§ **PROBLEM TO SOLVE**:
Where the records below show the word "newNegativeKeywordListBuilder" in a line, please copy that line.

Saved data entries
==============================
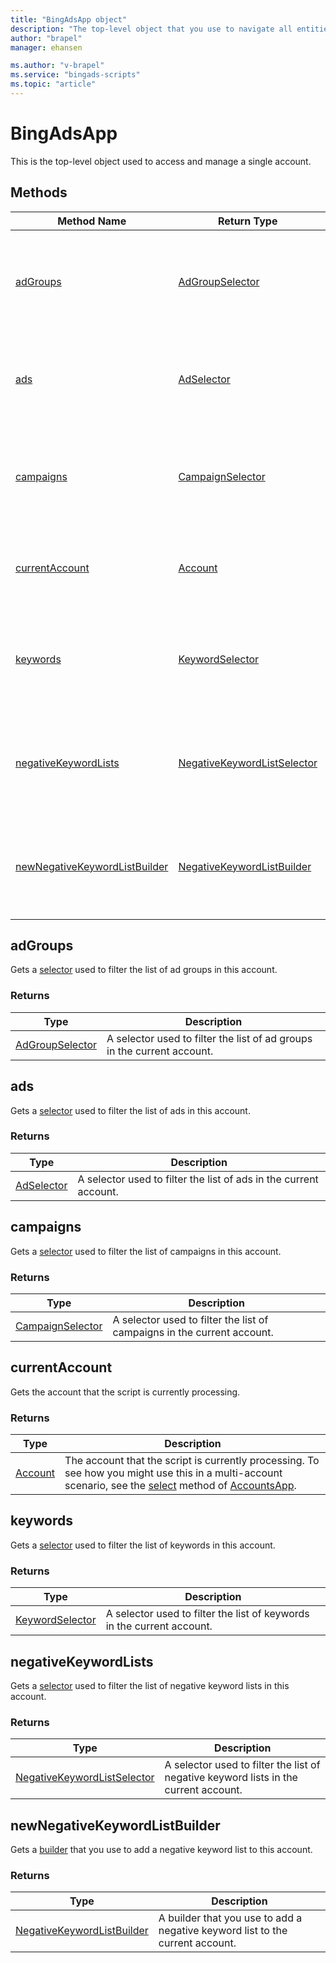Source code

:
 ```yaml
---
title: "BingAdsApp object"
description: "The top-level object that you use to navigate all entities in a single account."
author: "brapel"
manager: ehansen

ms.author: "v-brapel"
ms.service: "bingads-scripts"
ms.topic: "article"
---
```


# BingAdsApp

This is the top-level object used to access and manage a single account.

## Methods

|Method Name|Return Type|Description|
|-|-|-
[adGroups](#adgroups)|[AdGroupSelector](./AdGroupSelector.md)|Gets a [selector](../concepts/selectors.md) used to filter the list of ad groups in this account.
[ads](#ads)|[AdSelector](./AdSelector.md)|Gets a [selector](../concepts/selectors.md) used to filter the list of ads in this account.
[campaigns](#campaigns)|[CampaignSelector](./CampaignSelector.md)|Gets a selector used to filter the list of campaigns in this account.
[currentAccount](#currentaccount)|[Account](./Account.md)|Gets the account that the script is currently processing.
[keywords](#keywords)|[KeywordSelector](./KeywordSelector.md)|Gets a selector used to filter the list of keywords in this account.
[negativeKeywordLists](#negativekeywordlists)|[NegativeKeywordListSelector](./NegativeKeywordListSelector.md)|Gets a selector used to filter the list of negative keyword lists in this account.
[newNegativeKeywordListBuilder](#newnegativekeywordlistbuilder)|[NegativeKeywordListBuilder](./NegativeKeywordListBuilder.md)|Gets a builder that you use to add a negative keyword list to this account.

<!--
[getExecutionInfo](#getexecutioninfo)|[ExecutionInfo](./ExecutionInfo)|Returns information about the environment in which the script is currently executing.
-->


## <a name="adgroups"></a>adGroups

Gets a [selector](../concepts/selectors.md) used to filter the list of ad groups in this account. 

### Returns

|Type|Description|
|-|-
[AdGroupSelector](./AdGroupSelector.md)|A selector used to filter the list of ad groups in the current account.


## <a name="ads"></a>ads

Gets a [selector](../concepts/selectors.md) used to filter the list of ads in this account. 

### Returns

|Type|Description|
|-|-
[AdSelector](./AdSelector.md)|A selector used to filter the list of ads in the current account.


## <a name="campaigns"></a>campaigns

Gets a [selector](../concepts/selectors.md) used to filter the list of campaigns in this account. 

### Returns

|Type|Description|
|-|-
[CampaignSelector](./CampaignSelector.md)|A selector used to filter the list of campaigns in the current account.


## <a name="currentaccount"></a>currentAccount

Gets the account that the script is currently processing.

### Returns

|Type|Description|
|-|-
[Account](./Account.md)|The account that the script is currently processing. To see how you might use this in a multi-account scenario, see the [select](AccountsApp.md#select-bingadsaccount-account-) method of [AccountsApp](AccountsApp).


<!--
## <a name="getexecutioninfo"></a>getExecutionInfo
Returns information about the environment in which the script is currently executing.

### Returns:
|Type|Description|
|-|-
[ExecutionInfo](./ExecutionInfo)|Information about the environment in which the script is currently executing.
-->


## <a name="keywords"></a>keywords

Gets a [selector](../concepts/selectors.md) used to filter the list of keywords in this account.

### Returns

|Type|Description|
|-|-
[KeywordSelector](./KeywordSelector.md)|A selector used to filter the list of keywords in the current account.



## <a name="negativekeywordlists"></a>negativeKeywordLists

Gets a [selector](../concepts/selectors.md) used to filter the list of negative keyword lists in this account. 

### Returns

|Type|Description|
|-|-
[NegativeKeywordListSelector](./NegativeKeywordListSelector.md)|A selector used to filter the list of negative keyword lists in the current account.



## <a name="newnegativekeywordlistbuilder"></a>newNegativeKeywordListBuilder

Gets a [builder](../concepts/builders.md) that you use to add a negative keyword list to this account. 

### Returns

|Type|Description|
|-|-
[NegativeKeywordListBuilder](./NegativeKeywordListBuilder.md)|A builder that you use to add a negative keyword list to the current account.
==============================
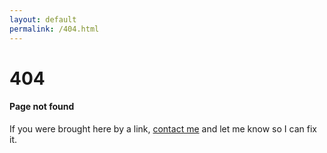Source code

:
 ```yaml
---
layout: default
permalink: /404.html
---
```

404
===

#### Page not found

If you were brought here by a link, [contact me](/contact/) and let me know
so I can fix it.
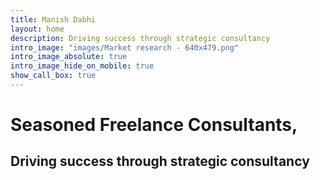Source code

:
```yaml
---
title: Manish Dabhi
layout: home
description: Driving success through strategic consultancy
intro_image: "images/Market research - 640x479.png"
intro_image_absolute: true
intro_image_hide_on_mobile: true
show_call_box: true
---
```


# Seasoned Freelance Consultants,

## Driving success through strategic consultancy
==============================
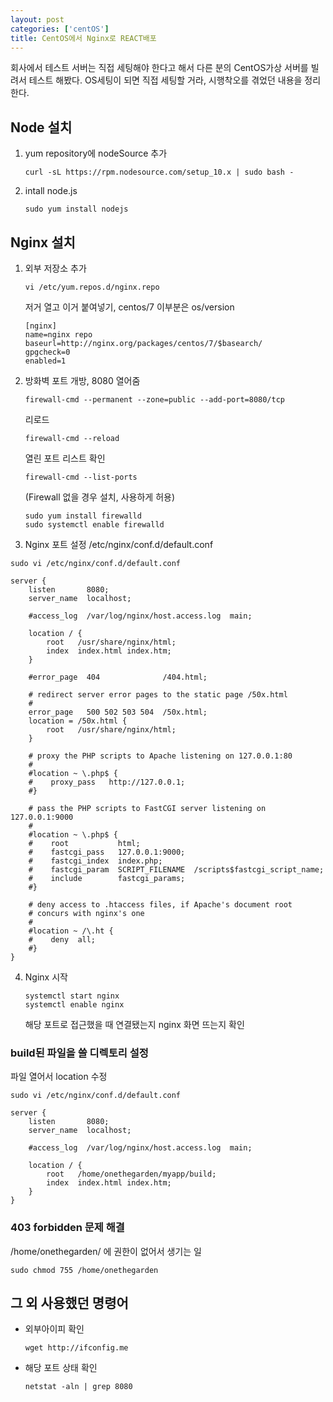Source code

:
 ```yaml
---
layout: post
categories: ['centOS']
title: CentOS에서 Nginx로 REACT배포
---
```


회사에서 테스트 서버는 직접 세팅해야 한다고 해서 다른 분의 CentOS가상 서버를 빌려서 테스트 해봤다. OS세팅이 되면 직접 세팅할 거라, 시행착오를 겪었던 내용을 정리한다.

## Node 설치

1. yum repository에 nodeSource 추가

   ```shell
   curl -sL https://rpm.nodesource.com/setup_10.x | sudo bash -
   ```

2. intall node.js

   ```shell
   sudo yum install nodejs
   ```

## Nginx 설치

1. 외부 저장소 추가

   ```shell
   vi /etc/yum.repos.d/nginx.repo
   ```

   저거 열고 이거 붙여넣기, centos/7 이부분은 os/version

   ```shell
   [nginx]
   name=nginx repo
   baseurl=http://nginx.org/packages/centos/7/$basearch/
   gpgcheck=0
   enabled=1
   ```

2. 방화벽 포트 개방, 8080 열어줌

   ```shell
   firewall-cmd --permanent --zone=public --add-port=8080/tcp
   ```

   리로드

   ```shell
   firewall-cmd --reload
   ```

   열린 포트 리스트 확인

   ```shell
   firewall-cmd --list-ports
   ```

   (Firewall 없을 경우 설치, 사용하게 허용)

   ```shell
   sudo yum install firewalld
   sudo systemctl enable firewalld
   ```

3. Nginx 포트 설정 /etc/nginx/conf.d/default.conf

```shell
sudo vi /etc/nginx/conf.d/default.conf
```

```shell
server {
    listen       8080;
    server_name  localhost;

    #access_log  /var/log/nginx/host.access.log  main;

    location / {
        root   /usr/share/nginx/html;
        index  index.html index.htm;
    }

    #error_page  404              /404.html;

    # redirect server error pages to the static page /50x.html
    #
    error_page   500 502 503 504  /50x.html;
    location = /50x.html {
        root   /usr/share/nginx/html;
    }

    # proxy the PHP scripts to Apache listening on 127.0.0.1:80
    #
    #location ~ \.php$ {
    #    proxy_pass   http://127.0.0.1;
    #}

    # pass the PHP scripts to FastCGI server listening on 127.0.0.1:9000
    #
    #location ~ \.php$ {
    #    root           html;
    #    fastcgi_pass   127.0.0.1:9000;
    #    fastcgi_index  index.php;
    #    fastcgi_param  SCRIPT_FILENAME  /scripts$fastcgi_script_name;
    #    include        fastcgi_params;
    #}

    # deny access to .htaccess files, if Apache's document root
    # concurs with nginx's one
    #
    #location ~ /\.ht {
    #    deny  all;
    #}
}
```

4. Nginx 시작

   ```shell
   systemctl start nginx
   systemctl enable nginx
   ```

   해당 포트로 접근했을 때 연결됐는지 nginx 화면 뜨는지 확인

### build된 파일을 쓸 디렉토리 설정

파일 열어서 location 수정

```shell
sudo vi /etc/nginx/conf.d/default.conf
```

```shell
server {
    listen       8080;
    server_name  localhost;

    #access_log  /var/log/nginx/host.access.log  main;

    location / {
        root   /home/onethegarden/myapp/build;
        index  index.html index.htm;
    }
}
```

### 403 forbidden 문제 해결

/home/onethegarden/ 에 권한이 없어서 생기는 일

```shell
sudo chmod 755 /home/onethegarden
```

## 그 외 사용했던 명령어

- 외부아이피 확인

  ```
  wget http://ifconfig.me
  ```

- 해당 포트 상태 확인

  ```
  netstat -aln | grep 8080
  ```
==============================
§ **EXERCISE RESULT**:
[newNegativeKeywordListBuilder](#newnegativekeywordlistbuilder)|[NegativeKeywordListBuilder](./NegativeKeywordListBuilder.md)|Gets a builder that you use to add a negative keyword list to this account.
## <a name="newnegativekeywordlistbuilder"></a>newNegativeKeywordListBuilder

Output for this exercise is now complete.